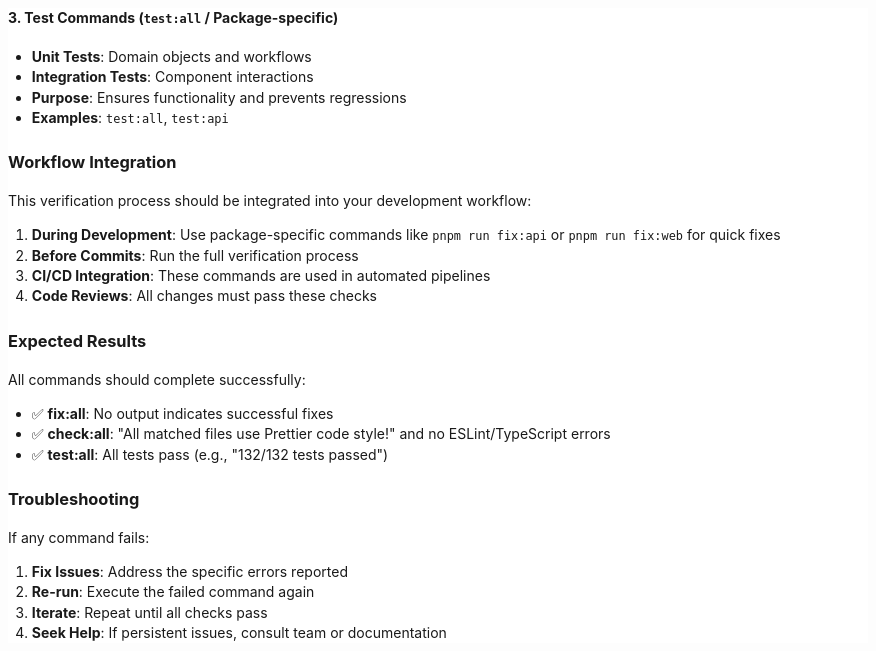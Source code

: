 #### 3. Test Commands (`test:all` / Package-specific)
- **Unit Tests**: Domain objects and workflows
- **Integration Tests**: Component interactions
- **Purpose**: Ensures functionality and prevents regressions
- **Examples**: `test:all`, `test:api`

### Workflow Integration

This verification process should be integrated into your development workflow:

1. **During Development**: Use package-specific commands like `pnpm run fix:api` or `pnpm run fix:web` for quick fixes
2. **Before Commits**: Run the full verification process
3. **CI/CD Integration**: These commands are used in automated pipelines
4. **Code Reviews**: All changes must pass these checks

### Expected Results

All commands should complete successfully:

- ✅ **fix:all**: No output indicates successful fixes
- ✅ **check:all**: "All matched files use Prettier code style!" and no ESLint/TypeScript errors
- ✅ **test:all**: All tests pass (e.g., "132/132 tests passed")

### Troubleshooting

If any command fails:

1. **Fix Issues**: Address the specific errors reported
2. **Re-run**: Execute the failed command again
3. **Iterate**: Repeat until all checks pass
4. **Seek Help**: If persistent issues, consult team or documentation
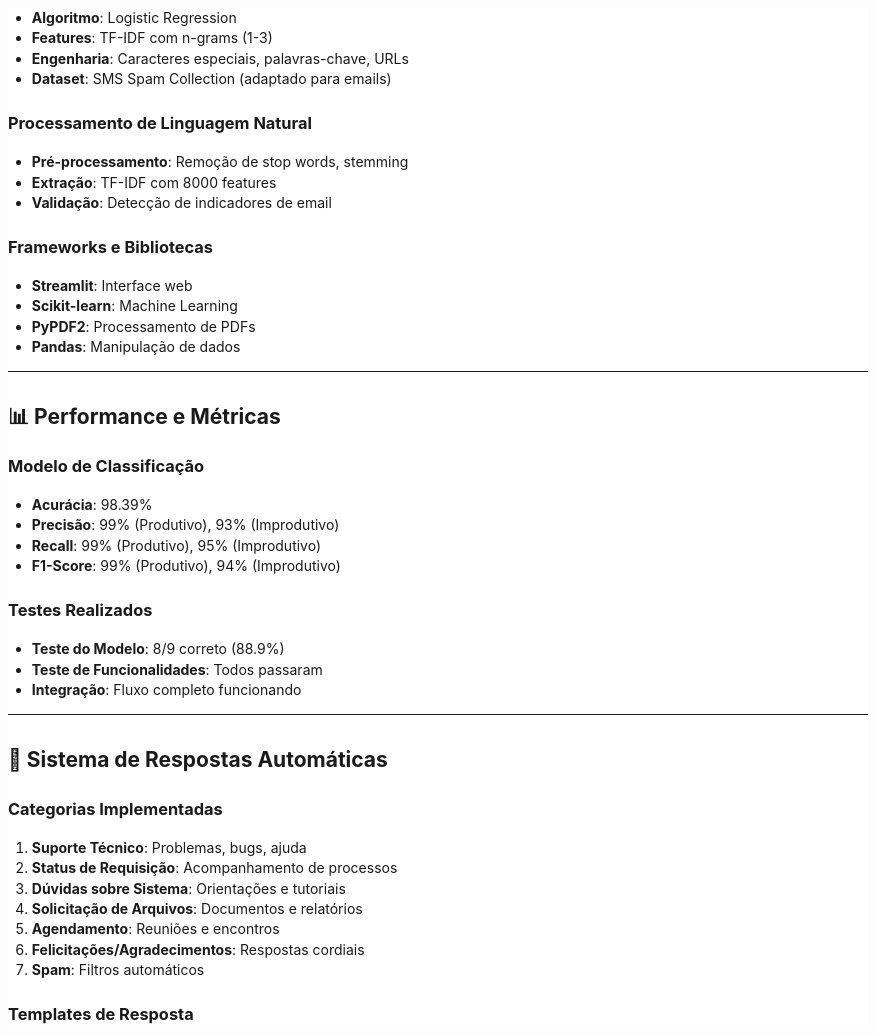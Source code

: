 - **Algoritmo**: Logistic Regression
- **Features**: TF-IDF com n-grams (1-3)
- **Engenharia**: Caracteres especiais, palavras-chave, URLs
- **Dataset**: SMS Spam Collection (adaptado para emails)

### **Processamento de Linguagem Natural**

- **Pré-processamento**: Remoção de stop words, stemming
- **Extração**: TF-IDF com 8000 features
- **Validação**: Detecção de indicadores de email

### **Frameworks e Bibliotecas**

- **Streamlit**: Interface web
- **Scikit-learn**: Machine Learning
- **PyPDF2**: Processamento de PDFs
- **Pandas**: Manipulação de dados

---

## 📊 **Performance e Métricas**

### **Modelo de Classificação**

- **Acurácia**: 98.39%
- **Precisão**: 99% (Produtivo), 93% (Improdutivo)
- **Recall**: 99% (Produtivo), 95% (Improdutivo)
- **F1-Score**: 99% (Produtivo), 94% (Improdutivo)

### **Testes Realizados**

- **Teste do Modelo**: 8/9 correto (88.9%)
- **Teste de Funcionalidades**: Todos passaram
- **Integração**: Fluxo completo funcionando

---

## 💬 **Sistema de Respostas Automáticas**

### **Categorias Implementadas**

1. **Suporte Técnico**: Problemas, bugs, ajuda
2. **Status de Requisição**: Acompanhamento de processos
3. **Dúvidas sobre Sistema**: Orientações e tutoriais
4. **Solicitação de Arquivos**: Documentos e relatórios
5. **Agendamento**: Reuniões e encontros
6. **Felicitações/Agradecimentos**: Respostas cordiais
7. **Spam**: Filtros automáticos

### **Templates de Resposta**

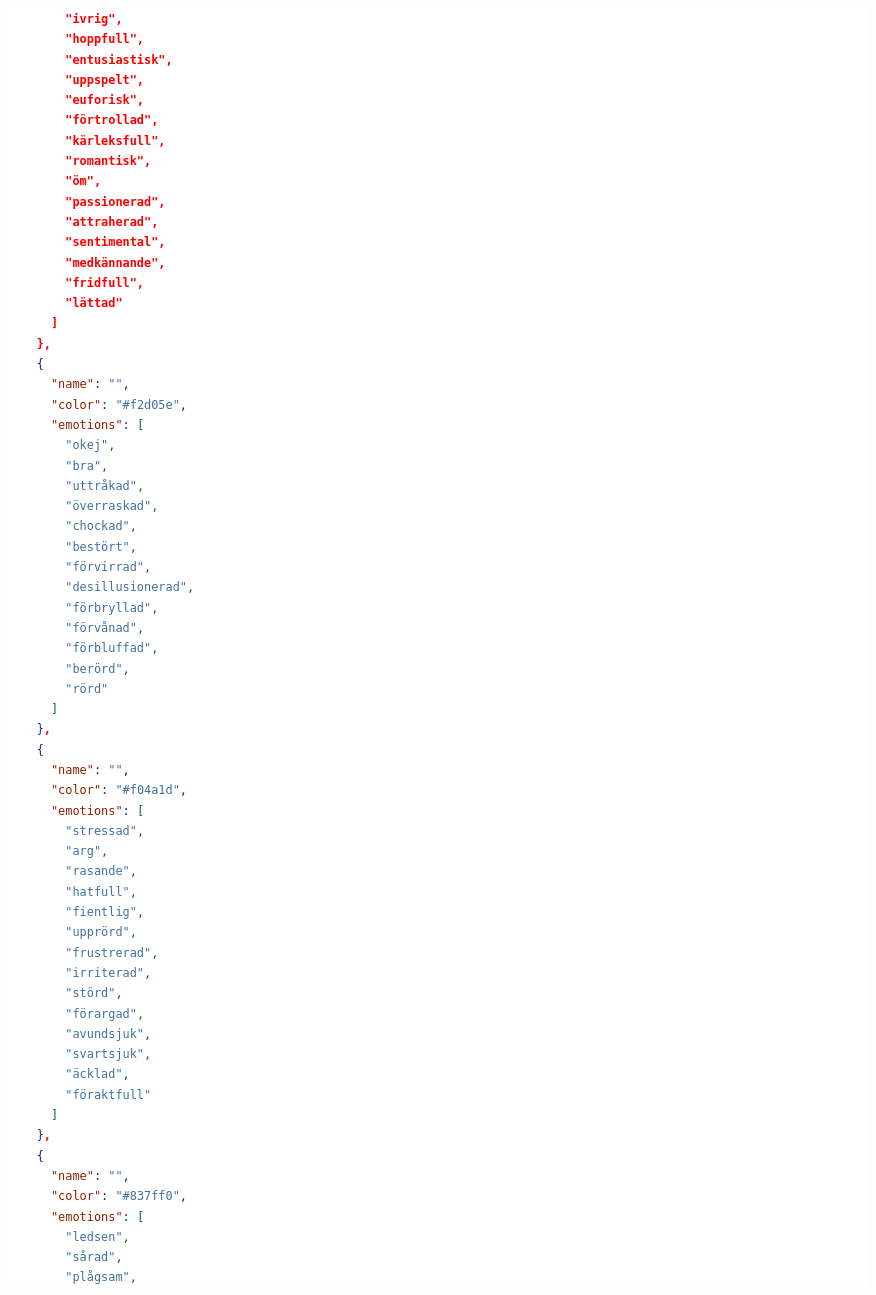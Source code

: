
 ```json
        "ivrig",
        "hoppfull",
        "entusiastisk",
        "uppspelt",
        "euforisk",
        "förtrollad",
        "kärleksfull",
        "romantisk",
        "öm",
        "passionerad",
        "attraherad",
        "sentimental",
        "medkännande",
        "fridfull",
        "lättad"
      ]
    },
    {
      "name": "",
      "color": "#f2d05e",
      "emotions": [
        "okej",
        "bra",
        "uttråkad",
        "överraskad",
        "chockad",
        "bestört",
        "förvirrad",
        "desillusionerad",
        "förbryllad",
        "förvånad",
        "förbluffad",
        "berörd",
        "rörd"
      ]
    },
    {
      "name": "",
      "color": "#f04a1d",
      "emotions": [
        "stressad",
        "arg",
        "rasande",
        "hatfull",
        "fientlig",
        "upprörd",
        "frustrerad",
        "irriterad",
        "störd",
        "förargad",
        "avundsjuk",
        "svartsjuk",
        "äcklad",
        "föraktfull"
      ]
    },
    {
      "name": "",
      "color": "#837ff0",
      "emotions": [
        "ledsen",
        "sårad",
        "plågsam",
```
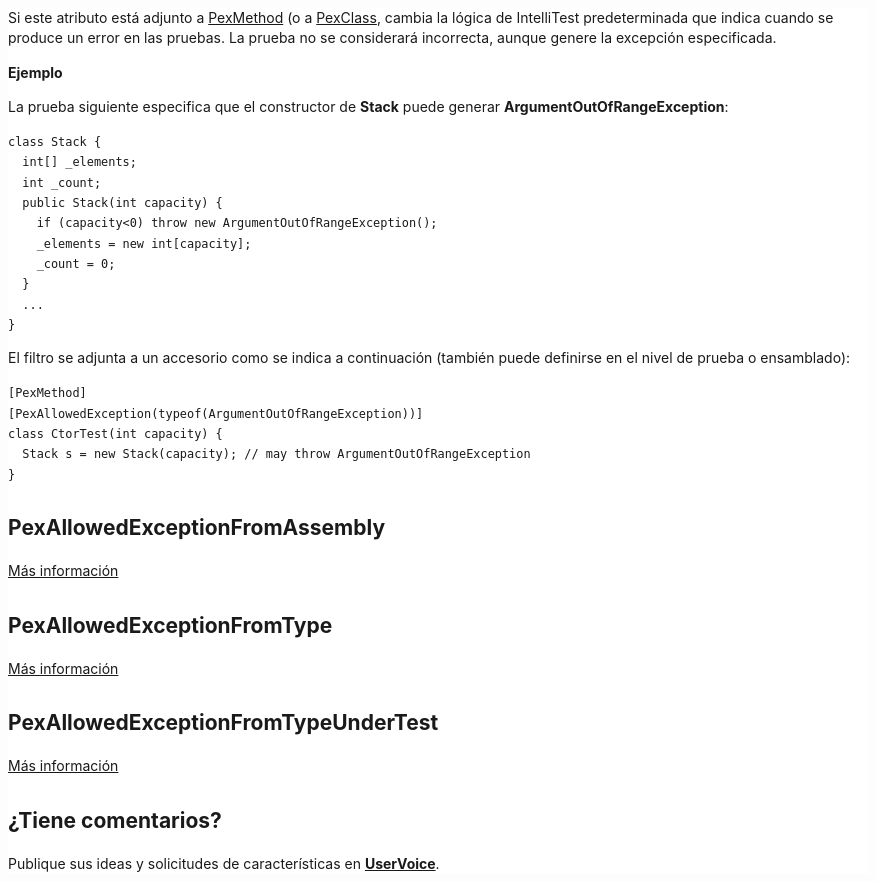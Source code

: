 Si este atributo está adjunto a [PexMethod](#pexmethod) (o a [PexClass](#pexclass), cambia la lógica de IntelliTest predeterminada que indica cuando se produce un error en las pruebas. La prueba no se considerará incorrecta, aunque genere la excepción especificada.

**Ejemplo**

La prueba siguiente especifica que el constructor de **Stack** puede generar **ArgumentOutOfRangeException**:

```
class Stack {
  int[] _elements;
  int _count;
  public Stack(int capacity) {
    if (capacity<0) throw new ArgumentOutOfRangeException();
    _elements = new int[capacity];
    _count = 0;
  }
  ...
}
```

El filtro se adjunta a un accesorio como se indica a continuación (también puede definirse en el nivel de prueba o ensamblado):

```
[PexMethod]
[PexAllowedException(typeof(ArgumentOutOfRangeException))]
class CtorTest(int capacity) {
  Stack s = new Stack(capacity); // may throw ArgumentOutOfRangeException
}
```

<a name="pexallowedexceptionfromassembly"></a>
## <a name="pexallowedexceptionfromassembly"></a>PexAllowedExceptionFromAssembly

[Más información](https://msdn.microsoft.com/library/microsoft.pex.framework.validation.pexallowedexceptionfromassemblyattribute.aspx)

<a name="pexallowedexceptionfromtype"></a>
## <a name="pexallowedexceptionfromtype"></a>PexAllowedExceptionFromType

[Más información](https://msdn.microsoft.com/library/microsoft.pex.framework.validation.pexallowedexceptionfromtypeattribute.aspx)

<a name="pexallowedexceptionfromtypeundertest"></a>
## <a name="pexallowedexceptionfromtypeundertest"></a>PexAllowedExceptionFromTypeUnderTest

[Más información](https://msdn.microsoft.com/library/microsoft.pex.framework.validation.pexallowedexceptionfromtypeundertestattribute.aspx)

## <a name="got-feedback"></a>¿Tiene comentarios?

Publique sus ideas y solicitudes de características en **[UserVoice](https://visualstudio.uservoice.com/forums/121579-visual-studio-2015/category/157869-test-tools?query=IntelliTest)**.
++++++
Assigned task
Considering each line of the records on its own, count those that contain "should" and give only that number.

Result of this task
2